The original contact was made by an anonymous source to German paper  (SZ) from someone inside Mossack Fonseca, a law firm based in Panama who claimed that their life was in danger and that they wanted to make public files and data from inside the company.  

Realising the sheer scale of what they had received, SZ then reached out to the International Consortium of Investigative Journalists (ICIJ), and teams from 80 countries have been reviewing the  2.6 terabytes of data, or 11.5 million documents, which comprise the Panama Papers. 

Who are Mossack Fonseca?

The company, a law firm that specialises in offshore companies, was founded in 1977, and according to their wesbite, they are experienced in commercial law, trust services, investor advisory and international structures. They are also world's fourth biggest provider of offshore services. 

They have over 40 offices around the globe in China, Latin America, Europe and the Untied States. 

What are the Panama Papers?

On April 3rd 2016, a leak of data from an anonymous source revealed files which stretch back through the company's 40 year history, implicating famous figures and political leaders in offshore dealings. 12 national leaders are among 143 politicians, their families and close associates from around the world known to have been using offshore tax havens.

The information in the documents is near live, with the most recent records dating from December 2015. 

Who is involved?

The papers, which are still being investigated, contain information on a number of leading political figures and public officials, including Nawaz Sharif, Pakistan's prime minister; Ayad Allawi, ex-interim prime minister and former vice-president of Iraq; Petro Poroshenko, president of Ukraine; Alaa Mubarak, son of Egypt's former president; and the prime minister of Iceland, Sigmundur Davíð Gunnlaugsson.

Image: Ukrainian President Petro Poroshenko. J. Scott Applewhite / AP/Press Association Images

According to the ICIJ, the documents also highlight the existence of "offshore companies linked to the family of China’s top leader, Xi Jinping", as well as "a pattern of covert manoeuvers by banks, companies and people tied to Russian leader [Vladimir] Putin".

Argentine president Mauricio Macri has also been implicated, through a company called Fleg Trading Ltd. which he was intermittently a director of, however a spokesperson stated that he has never been and is not a shareholder

According to Fusion, the son of ex-U.N. Secretary General Kofi Annan, Kojo has also "held several offshore shell companies, using one to purchase a half-million-dollar apartment in central London", but a spokesperson stated that the deal "has been fully disclosed in accordance with applicable laws".

Others named include a key member of FIFA's ethics committee, the families of at least eight current and former members of China's politburo, six members of the House of Lords and three former Conservative MPs.

Is there an Irish link?

Yes, the papers show that Mossack Fonseca had 36 clients in Ireland, and over 300 companies are also implicated, but more will be known when the ICIJ releases the full list of companies involved in early May. 

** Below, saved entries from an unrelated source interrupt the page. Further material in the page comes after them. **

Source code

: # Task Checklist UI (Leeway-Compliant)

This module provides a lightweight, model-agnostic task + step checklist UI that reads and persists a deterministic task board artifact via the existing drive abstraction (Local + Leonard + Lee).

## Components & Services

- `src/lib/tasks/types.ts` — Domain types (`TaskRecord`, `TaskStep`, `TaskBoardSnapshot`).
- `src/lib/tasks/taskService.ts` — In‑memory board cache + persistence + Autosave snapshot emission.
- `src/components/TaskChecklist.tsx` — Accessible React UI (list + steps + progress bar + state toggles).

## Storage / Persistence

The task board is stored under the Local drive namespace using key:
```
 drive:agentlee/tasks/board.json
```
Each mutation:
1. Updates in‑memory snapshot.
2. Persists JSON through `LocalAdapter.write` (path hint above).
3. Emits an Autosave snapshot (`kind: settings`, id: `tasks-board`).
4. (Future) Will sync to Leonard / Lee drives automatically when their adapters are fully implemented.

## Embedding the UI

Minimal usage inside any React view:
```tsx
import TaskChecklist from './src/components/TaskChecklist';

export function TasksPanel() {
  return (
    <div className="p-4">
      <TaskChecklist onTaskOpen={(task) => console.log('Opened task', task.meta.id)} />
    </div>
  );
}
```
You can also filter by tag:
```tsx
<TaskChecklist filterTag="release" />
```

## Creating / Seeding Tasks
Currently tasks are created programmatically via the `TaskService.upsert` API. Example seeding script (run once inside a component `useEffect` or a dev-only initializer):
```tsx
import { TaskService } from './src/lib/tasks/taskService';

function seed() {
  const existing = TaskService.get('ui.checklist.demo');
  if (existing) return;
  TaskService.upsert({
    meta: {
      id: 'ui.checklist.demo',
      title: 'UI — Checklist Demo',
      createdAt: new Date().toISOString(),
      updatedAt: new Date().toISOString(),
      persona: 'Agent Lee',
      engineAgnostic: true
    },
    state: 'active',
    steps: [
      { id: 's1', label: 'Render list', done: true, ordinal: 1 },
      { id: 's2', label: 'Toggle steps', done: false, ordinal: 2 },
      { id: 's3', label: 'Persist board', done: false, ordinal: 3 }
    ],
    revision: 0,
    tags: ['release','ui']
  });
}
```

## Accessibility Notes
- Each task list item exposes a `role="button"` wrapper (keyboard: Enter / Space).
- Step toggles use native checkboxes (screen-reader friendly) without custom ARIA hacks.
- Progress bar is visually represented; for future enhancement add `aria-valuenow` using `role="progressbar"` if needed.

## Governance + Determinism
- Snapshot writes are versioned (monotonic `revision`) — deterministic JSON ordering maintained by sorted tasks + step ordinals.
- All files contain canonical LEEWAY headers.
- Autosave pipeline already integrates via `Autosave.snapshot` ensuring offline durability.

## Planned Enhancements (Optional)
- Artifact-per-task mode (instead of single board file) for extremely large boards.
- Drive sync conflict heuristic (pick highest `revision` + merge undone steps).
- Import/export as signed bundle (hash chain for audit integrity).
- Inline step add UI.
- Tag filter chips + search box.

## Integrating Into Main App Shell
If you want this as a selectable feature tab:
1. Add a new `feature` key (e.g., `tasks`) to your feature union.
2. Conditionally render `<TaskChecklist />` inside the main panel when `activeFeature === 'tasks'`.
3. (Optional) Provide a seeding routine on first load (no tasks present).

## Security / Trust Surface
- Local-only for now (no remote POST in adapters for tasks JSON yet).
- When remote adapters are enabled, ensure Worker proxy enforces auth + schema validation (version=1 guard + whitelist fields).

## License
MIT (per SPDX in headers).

What have Mossack Fonseca said?

A statement from the company said:

"For 40 years Mossack Fonseca has operated beyond reproach in our home country and in other jurisdictions where we have operations. Our firm has never been accused or charged in connection with criminal wrongdoing.

"If we detect suspicious activity or misconduct, we are quick to report it to the authorities. Similarly, when authorities approach us with evidence of possible misconduct, we always cooperate fully with them."